In a March 6 Baltimore Sun commentary Wenoah Hauter and Julie Gouldener of Food and Water Watch, the group that proposed the tax legislation, argued that the poultry industry is getting a “free ride” when it comes to addressing water quality in the Bay.
We have taxed nearly every Marylander to pay for significant nutrient removal at wastewater treatment plants through the Chesapeake Bay Restoration Fee, known as the flush tax, amounting to $60 per year for each household. Gov. Martin O’Malley also supported the so-called “rain tax” to manage urban storm water pollution. But when it comes to agriculture, the polluter-pays concept is discarded, and agriculture is instead offered hundreds of millions of taxpayer dollars to do what it ought to be already doing to reduce pollution runoff. Why is Governor O’Malley giving the bay’s biggest polluters a free ride on the backs of taxpayers and their own contract growers and farmers? …
Maryland agriculture covers nearly 25 percent of the landmass feeding into the bay and contributes more runoff pollution to the bay than any other source. Growing crops such as corn and soybeans requires huge amounts of nitrogen fertilizer, along with phosphorus. The crops do not use all of these nutrients, and much of what is not taken up winds up in our creeks and streams or seeps into groundwater where it can contaminate drinking water and end up in the bay. When you add millions of pounds of nitrogen- and phosphorus-laden chicken manure to farmland, the problem is exacerbated. The Delmarva Peninsula has some of the greatest concentrations of broiler chickens in the country, and corn and other grains must be grown to feed them. …
It’s time for the free ride for polluting factory farms to end in Maryland. Governor O’Malley should be standing up for taxpayers, the bay and Maryland contract growers — not the chicken industry.
Bill Satterfield of the Delmarva Poultry Industry, Inc. responded in a March 14 Baltimore Sun commentary, claiming some of the statistics cited by Food and Water Watch were inaccurate and arguing that the poultry industry is working to reduce its own share of water pollution.
In a commentary published March 6 in The Baltimore Sun, Why is O’Malley giving poultry polluters a free ride?, the authors, both of the Food & Water Watch organization, claim that the chicken companies operating on Maryland’s Eastern Shore are the “bay’s biggest polluters” and that they are getting a free ride on the backs of the taxpayers. Also, they claim that chicken manure, a heavily regulated and locally produced organic fertilizer, is the cause of “massive pollution” of the Chesapeake Bay. The facts speak otherwise.
According to the Environmental Protection Agency-approved December 2010 Maryland Watershed Implementation Plan, Eastern Shore chicken manure is responsible for just 6 percent of all the nitrogen from all sources throughout the state that is reaching the Chesapeake Bay. …

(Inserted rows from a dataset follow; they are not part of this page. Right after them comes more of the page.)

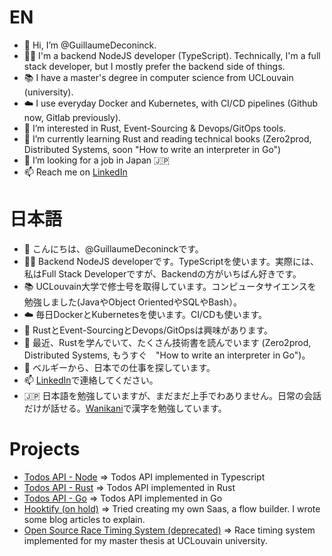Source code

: # EN
- 👋 Hi, I’m @GuillaumeDeconinck.
- 👨‍💻 I'm a backend NodeJS developer (TypeScript). Technically, I'm a full stack developer, but I mostly prefer the backend side of things.
- 📚 I have a master's degree in computer science from UCLouvain (university).
- ☁️ I use everyday Docker and Kubernetes, with CI/CD pipelines (Github now, Gitlab previously).
- 👀 I’m interested in Rust, Event-Sourcing & Devops/GitOps tools.
- 🌱 I’m currently learning Rust and reading technical books (Zero2prod, Distributed Systems, soon "How to write an interpreter in Go")
- 💞️ I’m looking for a job in Japan 🇯🇵
- 📫 Reach me on [LinkedIn](https://www.linkedin.com/in/guillaume-deconinck-9b6a8399/)

# 日本語
- 👋 こんにちは、@GuillaumeDeconinckです。
- 👨‍💻 Backend NodeJS developerです。TypeScriptを使います。実際には、私はFull Stack Developerですが、Backendの方がいちばん好きです。
- 📚 UCLouvain大学で修士号を取得しています。コンピュータサイエンスを勉強しました(JavaやObject OrientedやSQLやBash）。
- ☁️ 毎日DockerとKubernetesを使います。CI/CDも使います。
- 👀 RustとEvent-SourcingとDevops/GitOpsは興味があります。
- 🌱 最近、Rustを学んでいて、たくさん技術書を読んでいます (Zero2prod, Distributed Systems,  もうすぐ　"How to write an interpreter in Go")。
- 💞️ ベルギーから、日本での仕事を探しています。
- 📫 [LinkedIn](https://www.linkedin.com/in/guillaume-deconinck-9b6a8399/)で連絡してください。
- 🇯🇵 日本語を勉強していますが、まだまだ上手でわありません。日常の会話だけが話せる。[Wanikani](https://www.wanikani.com/users/Soryo)で漢字を勉強しています。

# Projects
- [Todos API - Node](https://github.com/GuillaumeDeconinck/todos-fastify) => Todos API implemented in Typescript
- [Todos API - Rust](https://github.com/GuillaumeDeconinck/todos-rust) => Todos API implemented in Rust
- [Todos API - Go](https://github.com/GuillaumeDeconinck/todos-go) => Todos API implemented in Go
- [Hooktify (on hold)](https://www.hooktify.io) => Tried creating my own Saas, a flow builder. I wrote some blog articles to explain.
- [Open Source Race Timing System (deprecated)](https://github.com/osrts) => Race timing system implemented for my master thesis at UCLouvain university.

<!---
If there are mistakes in Japanese, sorry 🙏. Do not hesitate to open an issue, I would greatly appreciate it 🙂 !
--->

The authors stated that “Maryland agriculture covers nearly 25 percent of the landmass feeding into the bay.” Again, not correct. According to EPA data, Maryland agricultural land is less than 4 percent of all the land in the Chesapeake Bay watershed. And EPA data show that the amount of watershed farmland is shrinking while developed land is growing. …
Maryland’s chicken industry and farmers are making progress and will continue to do so. State policies and proposed state policies, such as the Chicken Tax, cannot be so unreasonable as to drive farm families off their lands. Fewer well managed farms and more commercial, residential, and industrial development will not improve Chesapeake Bay water quality.